* **Problem statement**:
If a line in the entries contains the string "find", include that line in your answer.

* **Supplied information**:
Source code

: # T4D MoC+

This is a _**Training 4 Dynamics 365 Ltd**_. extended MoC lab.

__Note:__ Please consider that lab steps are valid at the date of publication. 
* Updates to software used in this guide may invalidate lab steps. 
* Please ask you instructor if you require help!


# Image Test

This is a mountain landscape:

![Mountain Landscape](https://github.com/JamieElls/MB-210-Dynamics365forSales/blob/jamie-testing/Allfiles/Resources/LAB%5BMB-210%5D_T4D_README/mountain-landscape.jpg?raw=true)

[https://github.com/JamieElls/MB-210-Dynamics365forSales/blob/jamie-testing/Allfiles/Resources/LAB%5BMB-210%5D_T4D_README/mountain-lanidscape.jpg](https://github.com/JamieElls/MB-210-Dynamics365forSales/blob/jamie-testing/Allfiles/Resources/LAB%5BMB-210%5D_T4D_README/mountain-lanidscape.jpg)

==

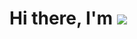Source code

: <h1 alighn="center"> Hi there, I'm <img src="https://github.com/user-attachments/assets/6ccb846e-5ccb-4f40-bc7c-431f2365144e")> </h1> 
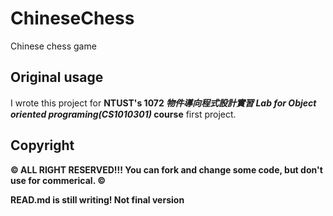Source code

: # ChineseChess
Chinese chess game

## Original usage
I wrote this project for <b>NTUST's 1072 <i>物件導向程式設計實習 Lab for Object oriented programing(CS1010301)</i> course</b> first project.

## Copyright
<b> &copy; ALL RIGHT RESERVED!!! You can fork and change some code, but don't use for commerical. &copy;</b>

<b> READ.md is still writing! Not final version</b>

==

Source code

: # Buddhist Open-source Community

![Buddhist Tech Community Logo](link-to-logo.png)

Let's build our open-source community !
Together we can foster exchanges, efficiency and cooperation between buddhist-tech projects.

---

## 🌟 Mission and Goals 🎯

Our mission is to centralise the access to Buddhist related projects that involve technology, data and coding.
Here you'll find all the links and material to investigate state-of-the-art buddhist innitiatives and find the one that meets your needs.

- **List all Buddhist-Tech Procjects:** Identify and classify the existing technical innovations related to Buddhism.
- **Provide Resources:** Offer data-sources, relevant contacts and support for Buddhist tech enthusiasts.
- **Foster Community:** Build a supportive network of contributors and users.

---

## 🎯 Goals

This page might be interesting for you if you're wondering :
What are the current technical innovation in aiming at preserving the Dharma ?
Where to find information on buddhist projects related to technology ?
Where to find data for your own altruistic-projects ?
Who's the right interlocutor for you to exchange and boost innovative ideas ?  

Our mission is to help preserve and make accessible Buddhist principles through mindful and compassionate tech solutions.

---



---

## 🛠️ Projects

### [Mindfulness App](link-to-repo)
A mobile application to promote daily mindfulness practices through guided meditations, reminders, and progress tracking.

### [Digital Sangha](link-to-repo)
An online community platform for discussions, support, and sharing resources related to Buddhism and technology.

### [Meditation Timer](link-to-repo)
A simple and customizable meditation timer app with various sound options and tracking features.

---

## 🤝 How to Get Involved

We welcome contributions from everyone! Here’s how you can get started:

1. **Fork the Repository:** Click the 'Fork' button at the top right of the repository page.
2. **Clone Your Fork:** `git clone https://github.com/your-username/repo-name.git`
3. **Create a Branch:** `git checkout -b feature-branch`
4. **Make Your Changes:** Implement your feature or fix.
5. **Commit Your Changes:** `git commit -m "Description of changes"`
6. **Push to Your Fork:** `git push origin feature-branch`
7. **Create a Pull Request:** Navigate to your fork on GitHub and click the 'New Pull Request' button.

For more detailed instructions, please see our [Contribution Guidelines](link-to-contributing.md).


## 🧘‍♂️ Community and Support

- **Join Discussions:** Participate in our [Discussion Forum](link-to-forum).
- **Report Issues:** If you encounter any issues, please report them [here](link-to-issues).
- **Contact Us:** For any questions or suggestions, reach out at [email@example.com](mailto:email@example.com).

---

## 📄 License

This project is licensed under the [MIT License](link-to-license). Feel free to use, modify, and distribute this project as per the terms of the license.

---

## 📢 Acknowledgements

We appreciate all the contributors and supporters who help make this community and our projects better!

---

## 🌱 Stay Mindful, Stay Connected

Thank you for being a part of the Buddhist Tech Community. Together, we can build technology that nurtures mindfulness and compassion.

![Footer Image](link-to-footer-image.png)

* **Written solution**:
Here you'll find all the links and material to investigate state-of-the-art buddhist innitiatives and find the one that meets your needs.
Where to find information on buddhist projects related to technology ?
Where to find data for your own altruistic-projects ?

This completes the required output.